For the first women who were accepted into the Naval Academy in 1976, the challenge was just beginning.
There were annoyances, like raincoats long enough to trip over and rigid uniforms that didn't accommodate womanly hips, alumni say. There were also inequities, like being disallowed from climbing aboard submarines, and worse.
Their advice for today's female midshipmen?
"Be patient," said Cmdr. Lynn Thomas, a 1983 graduate.
Dozens of female academy graduates of the 1980s mingled with female midshipmen Wednesday night in Ogle Hall to trade perspectives on the experience they share 40 years apart.
The event was the culminating academy event for Women's History Month and celebrated the 40th anniversary of the year women were admitted to the academy.
"It's so important that these girls know they have a support network," said Sharon Hanley Disher, a Class of 1980 alumna. "We're here to help them morally, mentally, emotionally, even if they just need a hug. We want to share those trials and triumphs."
Alexandra Marberry, a class of 2015 academy graduate, said she values the advice of mentors who have forged a path for minorities in the service.
"We need good female leaders to help change the culture of the military to be more inclusive," she said.
The Class of 2016, about a quarter of which is female, is the first group to enter a fleet where every position in the Navy is open to women.
Mentorship from female pioneers will help them break through modern barriers, said Lt. Cmdr. Kelly Welsh, an organizer of the event and a founder of the Naval Academy Women's Network
"The challenges at the Naval Academy will mirror those in the fleet," she said.
An obstacle in itself will be the gender makeup of the military, Welsh said. Women made up 20 percent of the naval service in 2015, according to Naval Personnel Command data.
"All the doors are going to be open, but I think the numbers are still going to be really small," she said.
On Tuesday, Vice Adm. Ted Carter, the academy's superintendent, reflected on his time as a plebe, or first year student, when women first arrived at the academy.
"It was a special time," he said. "They didn't know what they were getting into when they came here."

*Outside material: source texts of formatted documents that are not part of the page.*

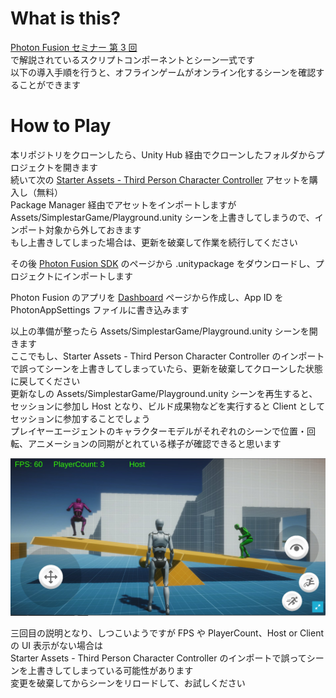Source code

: # What is this?

[Photon Fusion セミナー 第 3 回](https://photonjp.connpass.com/event/273406/)  
で解説されているスクリプトコンポーネントとシーン一式です  
以下の導入手順を行うと、オフラインゲームがオンライン化するシーンを確認することができます

# How to Play

本リポジトリをクローンしたら、Unity Hub 経由でクローンしたフォルダからプロジェクトを開きます  
続いて次の
[Starter Assets - Third Person Character Controller](https://assetstore.unity.com/packages/essentials/starter-assets-third-person-character-controller-196526)
アセットを購入し（無料）  
 Package Manager 経由でアセットをインポートしますが  
 Assets/SimplestarGame/Playground.unity シーンを上書きしてしまうので、インポート対象から外しておきます  
 もし上書きしてしまった場合は、更新を破棄して作業を続行してください

その後 [Photon Fusion SDK](https://doc.photonengine.com/fusion/current/getting-started/sdk-download) のページから .unitypackage をダウンロードし、プロジェクトにインポートします

Photon Fusion のアプリを [Dashboard](https://dashboard.photonengine.com/) ページから作成し、App ID を PhotonAppSettings ファイルに書き込みます

以上の準備が整ったら Assets/SimplestarGame/Playground.unity シーンを開きます  
ここでもし、Starter Assets - Third Person Character Controller のインポートで誤ってシーンを上書きしてしまっていたら、更新を破棄してクローンした状態に戻してください  
更新なしの Assets/SimplestarGame/Playground.unity シーンを再生すると、セッションに参加し Host となり、ビルド成果物などを実行すると Client としてセッションに参加することでしょう  
プレイヤーエージェントのキャラクターモデルがそれぞれのシーンで位置・回転、アニメーションの同期がとれている様子が確認できると思います

![img](./img.jpg)

三回目の説明となり、しつこいようですが FPS や PlayerCount、Host or Client の UI 表示がない場合は  
Starter Assets - Third Person Character Controller のインポートで誤ってシーンを上書きしてしまっている可能性があります  
変更を破棄してからシーンをリロードして、お試しください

Carter, who was the editor of the academy's humorous LOG magazine in 1980, said the attitude toward women at the time was split: those who embraced the change and those who were "diabolically opposed."
"From a male perspective, we just honestly didn't know better," he said. "And I'm happy to say the men at the Naval Academy today know better. They understand how important it is that they're there as a family, a brotherhood and sisterhood that are working together in any capacity."
Disher recalled that some female midshipmen were afraid to band together at that time.
"I didn't want to be seen as the sewing club," she said. "I didn't want to be labeled."
That isolation continued into the fleet, she said, with graduates hesitant to lend a hand to underclassmen.
"The classes that came after: Honey, you are on your own," Disher said. "We just had to make it through."
Disher said seeing female midshipmen today makes her proud.
"It's heartening and gratifying to see the caliber of women here," she said. "It makes everything we went through worth it."